TASK OBJECTIVE —
With the pictures omitted, print exactly the lines below, from the one containing "(цена/реальное время), а" through the one containing "- [ ] Inventory management", and nothing else.

------ DATA TO USE

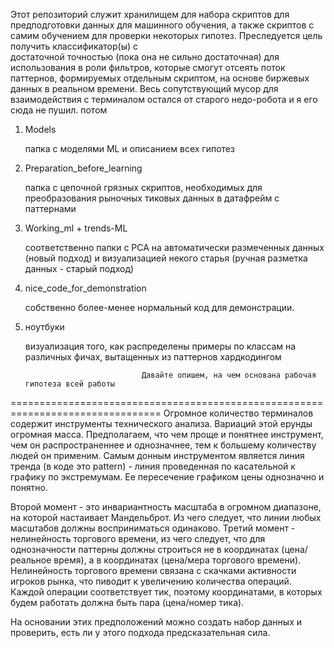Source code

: Этот репозиторий служит хранилищем для набора скриптов для предподготовки данных для машинного обучения, 
а также скриптов с самим обучением для проверки некоторых гипотез. Преследуется цель получить классификатор(ы) с  
достаточной точностью (пока она не сильно достаточная) для использования в роли фильтров, которые смогут отсеять 
поток паттернов, формируемых отдельным скриптом, на основе биржевых данных в реальном времени. Весь сопутствующий 
мусор для взаимодействия с терминалом остался от старого недо-робота и я его сюда не пушил. потом 

1.  Models

    папка с моделями ML и описанием всех гипотез
    
    
2.  Preparation_before_learning

    папка с цепочной грязных скриптов, необходимых для преобразования рыночных тиковых данных в датафрейм с паттернами


3.  Working_ml + trends-ML   

    соответственно папки с PCA на автоматически размеченных данных (новый подход) и
    визуализацией некого старья (ручная разметка данных - старый подход)
    
4.  nice_code_for_demonstration

    собственно более-менее нормальный код для демонстрации. 
    
    
5.  ноутбуки

    визуализация того, как распределены примеры по классам на различных фичах, вытащенных из паттернов хардкодингом

                                  Давайте опишем, на чем основана рабочая гипотеза всей работы
================================================================================
Огромное количество терминалов содержит инструменты технического анализа. Вариаций этой ерунды огромная масса. Предполагаем, 
что чем проще и понятнее инструмент, чем он распространеннее и однозначнее, тем к большему количеству людей он применим.
Самым донным инструментом является линия тренда (в коде это pattern) - линия проведенная по касательной к графику по экстремумам. Ее пересечение графиком цены однозначно и понятно.

Второй момент - это инвариантность масштаба в огромном диапазоне, на которой настаивает Мандельброт. Из чего следует, что линии 
любых масштабов должны восприниматься одинаково. 
Третий момент - нелинейность торгового времени, из чего следует, что для однозначности паттерны должны строиться не в координатах 
(цена/реальное время), а в координатах (цена/мера торгового времени). Нелинейность торгового времени связана с скачками активности 
игроков рынка, что пиводит к увеличению количества операций. Каждой операции соответствует тик, поэтому координатами, в которых 
будем работать должна быть пара (цена/номер тика).

На основании этих предположений можно создать набор данных и проверить, есть ли у этого подхода предсказательная сила.

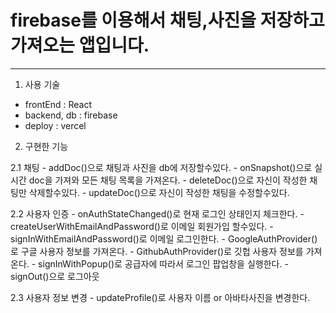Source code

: # firebase를 이용해서 채팅,사진을 저장하고 가져오는 앱입니다.

***

1. 사용 기술

- frontEnd : React
- backend, db : firebase
- deploy : vercel

2. 구현한 기능

  2.1 채팅
    - addDoc()으로 채팅과 사진을 db에 저장할수있다.
    - onSnapshot()으로 실시간 doc을 가져와 모든 채팅 목록을 가져온다.
    - deleteDoc()으로 자신이 작성한 채팅만 삭제할수있다.
    - updateDoc()으로 자신이 작성한 채팅을 수정할수있다.
    
  2.2 사용자 인증
    - onAuthStateChanged()로 현재 로그인 상태인지 체크한다.
    - createUserWithEmailAndPassword()로 이메일 회원가입 할수있다.
    - signInWithEmailAndPassword()로 이메일 로그인한다.
    - GoogleAuthProvider()로 구글 사용자 정보를 가져온다.
    - GithubAuthProvider()로 깃헙 사용자 정보를 가져온다.
    - signInWithPopup()로 공급자에 따라서 로그인 팝업창을 실행한다.
    - signOut()으로 로그아웃 
  
  2.3 사용자 정보 변경
    - updateProfile()로 사용자 이름 or 아바타사진을 변경한다.
    

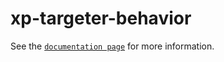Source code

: # xp-targeter-behavior

See the [`documentation page`](http://expandjs.com/elements/xp-targeter-behavior) for more information.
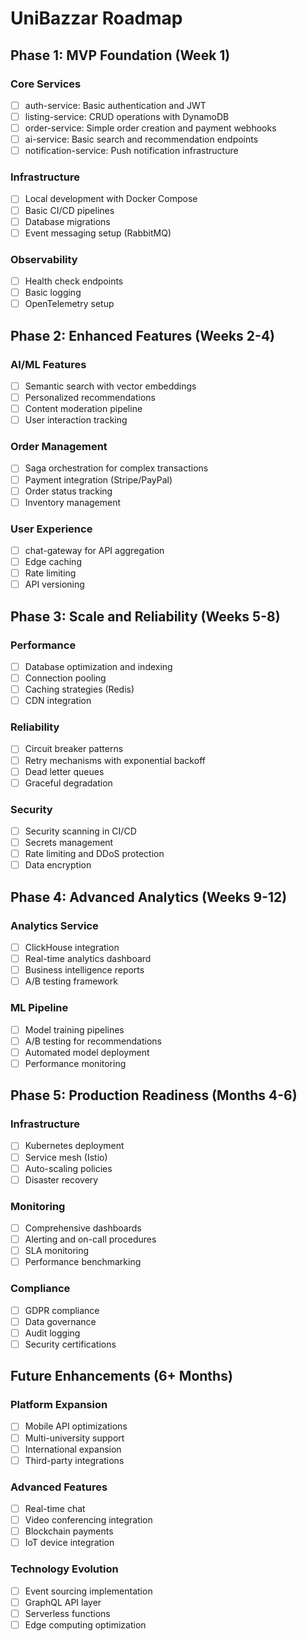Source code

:# UniBazzar Roadmap

## Phase 1: MVP Foundation (Week 1)

### Core Services

- [ ] auth-service: Basic authentication and JWT
- [ ] listing-service: CRUD operations with DynamoDB
- [ ] order-service: Simple order creation and payment webhooks
- [ ] ai-service: Basic search and recommendation endpoints
- [ ] notification-service: Push notification infrastructure

### Infrastructure

- [ ] Local development with Docker Compose
- [ ] Basic CI/CD pipelines
- [ ] Database migrations
- [ ] Event messaging setup (RabbitMQ)

### Observability

- [ ] Health check endpoints
- [ ] Basic logging
- [ ] OpenTelemetry setup

## Phase 2: Enhanced Features (Weeks 2-4)

### AI/ML Features

- [ ] Semantic search with vector embeddings
- [ ] Personalized recommendations
- [ ] Content moderation pipeline
- [ ] User interaction tracking

### Order Management

- [ ] Saga orchestration for complex transactions
- [ ] Payment integration (Stripe/PayPal)
- [ ] Order status tracking
- [ ] Inventory management

### User Experience

- [ ] chat-gateway for API aggregation
- [ ] Edge caching
- [ ] Rate limiting
- [ ] API versioning

## Phase 3: Scale and Reliability (Weeks 5-8)

### Performance

- [ ] Database optimization and indexing
- [ ] Connection pooling
- [ ] Caching strategies (Redis)
- [ ] CDN integration

### Reliability

- [ ] Circuit breaker patterns
- [ ] Retry mechanisms with exponential backoff
- [ ] Dead letter queues
- [ ] Graceful degradation

### Security

- [ ] Security scanning in CI/CD
- [ ] Secrets management
- [ ] Rate limiting and DDoS protection
- [ ] Data encryption

## Phase 4: Advanced Analytics (Weeks 9-12)

### Analytics Service

- [ ] ClickHouse integration
- [ ] Real-time analytics dashboard
- [ ] Business intelligence reports
- [ ] A/B testing framework

### ML Pipeline

- [ ] Model training pipelines
- [ ] A/B testing for recommendations
- [ ] Automated model deployment
- [ ] Performance monitoring

## Phase 5: Production Readiness (Months 4-6)

### Infrastructure

- [ ] Kubernetes deployment
- [ ] Service mesh (Istio)
- [ ] Auto-scaling policies
- [ ] Disaster recovery

### Monitoring

- [ ] Comprehensive dashboards
- [ ] Alerting and on-call procedures
- [ ] SLA monitoring
- [ ] Performance benchmarking

### Compliance

- [ ] GDPR compliance
- [ ] Data governance
- [ ] Audit logging
- [ ] Security certifications

## Future Enhancements (6+ Months)

### Platform Expansion

- [ ] Mobile API optimizations
- [ ] Multi-university support
- [ ] International expansion
- [ ] Third-party integrations

### Advanced Features

- [ ] Real-time chat
- [ ] Video conferencing integration
- [ ] Blockchain payments
- [ ] IoT device integration

### Technology Evolution

- [ ] Event sourcing implementation
- [ ] GraphQL API layer
- [ ] Serverless functions
- [ ] Edge computing optimization
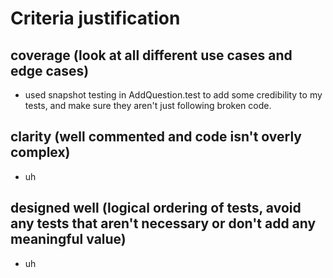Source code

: # Criteria justification
## coverage       (look at all different use cases and edge cases)
* used snapshot testing in AddQuestion.test to add some credibility to my tests, and make sure they aren't just following broken code.
## clarity        (well commented and code isn't overly complex)
* uh
## designed well  (logical ordering of tests, avoid any tests that aren't necessary or don't add any meaningful value)
* uh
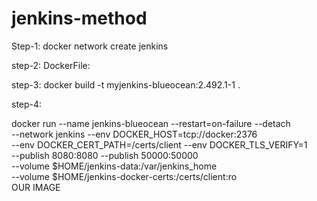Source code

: # jenkins-method
Step-1:
docker network create jenkins

step-2:
DockerFile:

step-3:
docker build -t myjenkins-blueocean:2.492.1-1 .

step-4:

docker run --name jenkins-blueocean --restart=on-failure --detach \
  --network jenkins --env DOCKER_HOST=tcp://docker:2376 \
  --env DOCKER_CERT_PATH=/certs/client --env DOCKER_TLS_VERIFY=1 \
  --publish 8080:8080 --publish 50000:50000 \
  --volume $HOME/jenkins-data:/var/jenkins_home \
  --volume $HOME/jenkins-docker-certs:/certs/client:ro \
  OUR IMAGE
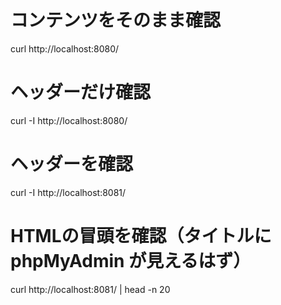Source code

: # コンテンツをそのまま確認
curl http://localhost:8080/

# ヘッダーだけ確認
curl -I http://localhost:8080/


# ヘッダーを確認
curl -I http://localhost:8081/

# HTMLの冒頭を確認（タイトルに phpMyAdmin が見えるはず）
curl http://localhost:8081/ | head -n 20
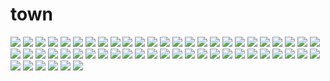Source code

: # town
<img src="Team_Town 0421 PPT/Slide1.jpg">
<img src="Team_Town 0421 PPT/Slide2.jpg">
<img src="Team_Town 0421 PPT/Slide3.jpg">
<img src="Team_Town 0421 PPT/Slide4.jpg">
<img src="Team_Town 0421 PPT/Slide5.jpg">
<img src="Team_Town 0421 PPT/Slide6.jpg">
<img src="Team_Town 0421 PPT/Slide7.jpg">
<img src="Team_Town 0421 PPT/Slide8.jpg">
<img src="Team_Town 0421 PPT/Slide9.jpg">
<img src="Team_Town 0421 PPT/Slide10.jpg">
<img src="Team_Town 0421 PPT/Slide11.jpg">
<img src="Team_Town 0421 PPT/Slide12.jpg">
<img src="Team_Town 0421 PPT/Slide13.jpg">
<img src="Team_Town 0421 PPT/Slide14.jpg">
<img src="Team_Town 0421 PPT/Slide15.jpg">
<img src="Team_Town 0421 PPT/Slide16.jpg">
<img src="Team_Town 0421 PPT/Slide17.jpg">
<img src="Team_Town 0421 PPT/Slide18.jpg">
<img src="Team_Town 0421 PPT/Slide19.jpg">
<img src="Team_Town 0421 PPT/Slide20.jpg">
<img src="Team_Town 0421 PPT/Slide21.jpg">
<img src="Team_Town 0421 PPT/Slide22.jpg">
<img src="Team_Town 0421 PPT/Slide23.jpg">
<img src="Team_Town 0421 PPT/Slide24.jpg">
<img src="Team_Town 0421 PPT/Slide25.jpg">
<img src="Team_Town 0421 PPT/Slide26.jpg">
<img src="Team_Town 0421 PPT/Slide27.jpg">
<img src="Team_Town 0421 PPT/Slide28.jpg">
<img src="Team_Town 0421 PPT/Slide29.jpg">
<img src="Team_Town 0421 PPT/Slide30.jpg">
<img src="Team_Town 0421 PPT/Slide31.jpg">
<img src="Team_Town 0421 PPT/Slide32.jpg">
<img src="Team_Town 0421 PPT/Slide33.jpg">
<img src="Team_Town 0421 PPT/Slide34.jpg">
<img src="Team_Town 0421 PPT/Slide35.jpg">
<img src="Team_Town 0421 PPT/Slide36.jpg">
<img src="Team_Town 0421 PPT/Slide37.jpg">
<img src="Team_Town 0421 PPT/Slide38.jpg">
<img src="Team_Town 0421 PPT/Slide39.jpg">
<img src="Team_Town 0421 PPT/Slide40.jpg">
<img src="Team_Town 0421 PPT/Slide41.jpg">
<img src="Team_Town 0421 PPT/Slide42.jpg">
<img src="Team_Town 0421 PPT/Slide43.jpg">
<img src="Team_Town 0421 PPT/Slide44.jpg">
<img src="Team_Town 0421 PPT/Slide45.jpg">
<img src="Team_Town 0421 PPT/Slide46.jpg">
<img src="Team_Town 0421 PPT/Slide47.jpg">
<img src="Team_Town 0421 PPT/Slide48.jpg">
<img src="Team_Town 0421 PPT/Slide49.jpg">
<img src="Team_Town 0421 PPT/Slide50.jpg">
<img src="Team_Town 0421 PPT/Slide51.jpg">
<img src="Team_Town 0421 PPT/Slide52.jpg">
<img src="Team_Town 0421 PPT/Slide53.jpg">
<img src="Team_Town 0421 PPT/Slide54.jpg">
<img src="Team_Town 0421 PPT/Slide55.jpg">
<img src="Team_Town 0421 PPT/Slide56.jpg">

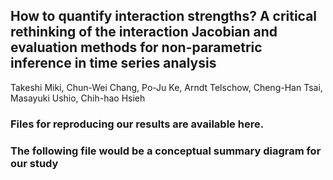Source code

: ## How to quantify interaction strengths? A critical rethinking of the interaction Jacobian and evaluation methods for non-parametric inference in time series analysis
Takeshi Miki, Chun-Wei Chang, Po-Ju Ke, Arndt Telschow, Cheng-Han Tsai, Masayuki Ushio, Chih-hao Hsieh

### Files for reproducing our results are available here.


### The following file would be a conceptual summary diagram for our study
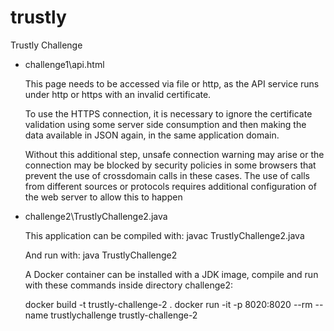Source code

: # trustly
Trustly Challenge 

* challenge1\api.html

    This page needs to be accessed via file or http, as the API service runs under http or https with an invalid certificate. 
    
    To use the HTTPS connection, it is necessary to ignore the certificate validation using some server side consumption
    and then making the data available in JSON again, in the same application domain.

    Without this additional step, unsafe connection warning may arise or the connection may be blocked by security policies in some browsers that prevent the use of crossdomain calls in these cases. The use of calls from different sources or protocols 
    requires additional configuration of the web server to allow this to happen

* challenge2\TrustlyChallenge2.java

    This application can be compiled with:
    javac TrustlyChallenge2.java

    And run with:
    java TrustlyChallenge2

    A Docker container can be installed with a JDK image, compile and run with
    these commands inside directory challenge2:
    
    docker build -t trustly-challenge-2 .
    docker run -it -p 8020:8020 --rm --name trustlychallenge trustly-challenge-2
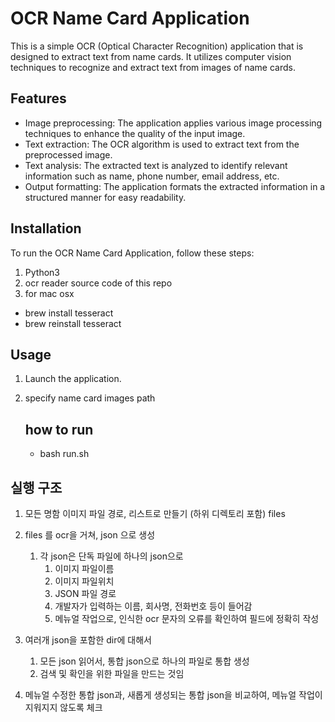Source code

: # OCR Name Card Application

This is a simple OCR (Optical Character Recognition) application that is designed to extract text from name cards. It utilizes computer vision techniques to recognize and extract text from images of name cards.

## Features

- Image preprocessing: The application applies various image processing techniques to enhance the quality of the input image.
- Text extraction: The OCR algorithm is used to extract text from the preprocessed image.
- Text analysis: The extracted text is analyzed to identify relevant information such as name, phone number, email address, etc.
- Output formatting: The application formats the extracted information in a structured manner for easy readability.

## Installation

To run the OCR Name Card Application, follow these steps:

1. Python3
2. ocr reader source code of this repo 
3. for mac osx
  - brew install tesseract
  - brew reinstall tesseract
 

## Usage

1. Launch the application.
2. specify name card images path

   ## how to run
   - bash run.sh


## 실행 구조
1. 모든 명함 이미지 파일 경로, 리스트로 만들기 (하위 디렉토리 포함) files
1. files 를 ocr을 거쳐, json 으로 생성
    1. 각 json은 단독 파일에 하나의 json으로
        1. 이미지 파일이름
        2. 이미지 파일위치
        3. JSON 파일 경로
        4. 개발자가 입력하는 이름, 회사명, 전화번호 등이 들어감
        1. 메뉴얼 작업으로, 인식한 ocr 문자의 오류를 확인하여 필드에 정확히 작성


1. 여러개 json을 포함한 dir에 대해서
    1. 모든 json 읽어서, 통합 json으로 하나의 파일로 통합 생성
      1. 검색 및 확인을 위한 파일을 만드는 것임 

1. 메뉴얼 수정한 통합 json과, 새롭게 생성되는 통합 json을 비교하여, 메뉴얼 작업이 지워지지 않도록 체크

------------

WRITTEN ANSWER —
(цена/реальное время), а в координатах (цена/мера торгового времени). Нелинейность торгового времени связана с скачками активности 
игроков рынка, что пиводит к увеличению количества операций. Каждой операции соответствует тик, поэтому координатами, в которых 
будем работать должна быть пара (цена/номер тика).

На основании этих предположений можно создать набор данных и проверить, есть ли у этого подхода предсказательная сила.

Source code

: # firebase를 이용해서 채팅,사진을 저장하고 가져오는 앱입니다.

***

1. 사용 기술

- frontEnd : React
- backend, db : firebase
- deploy : vercel

2. 구현한 기능

  2.1 채팅
    - addDoc()으로 채팅과 사진을 db에 저장할수있다.
    - onSnapshot()으로 실시간 doc을 가져와 모든 채팅 목록을 가져온다.
    - deleteDoc()으로 자신이 작성한 채팅만 삭제할수있다.
    - updateDoc()으로 자신이 작성한 채팅을 수정할수있다.
    
  2.2 사용자 인증
    - onAuthStateChanged()로 현재 로그인 상태인지 체크한다.
    - createUserWithEmailAndPassword()로 이메일 회원가입 할수있다.
    - signInWithEmailAndPassword()로 이메일 로그인한다.
    - GoogleAuthProvider()로 구글 사용자 정보를 가져온다.
    - GithubAuthProvider()로 깃헙 사용자 정보를 가져온다.
    - signInWithPopup()로 공급자에 따라서 로그인 팝업창을 실행한다.
    - signOut()으로 로그아웃 
  
  2.3 사용자 정보 변경
    - updateProfile()로 사용자 이름 or 아바타사진을 변경한다.
    

Source code

: # xp-targeter-behavior

See the [`documentation page`](http://expandjs.com/elements/xp-targeter-behavior) for more information.
Source code

:# UniBazzar Roadmap

## Phase 1: MVP Foundation (Week 1)

### Core Services

- [ ] auth-service: Basic authentication and JWT
- [ ] listing-service: CRUD operations with DynamoDB
- [ ] order-service: Simple order creation and payment webhooks
- [ ] ai-service: Basic search and recommendation endpoints
- [ ] notification-service: Push notification infrastructure

### Infrastructure

- [ ] Local development with Docker Compose
- [ ] Basic CI/CD pipelines
- [ ] Database migrations
- [ ] Event messaging setup (RabbitMQ)

### Observability

- [ ] Health check endpoints
- [ ] Basic logging
- [ ] OpenTelemetry setup

## Phase 2: Enhanced Features (Weeks 2-4)

### AI/ML Features

- [ ] Semantic search with vector embeddings
- [ ] Personalized recommendations
- [ ] Content moderation pipeline
- [ ] User interaction tracking

### Order Management

- [ ] Saga orchestration for complex transactions
- [ ] Payment integration (Stripe/PayPal)
- [ ] Order status tracking
- [ ] Inventory management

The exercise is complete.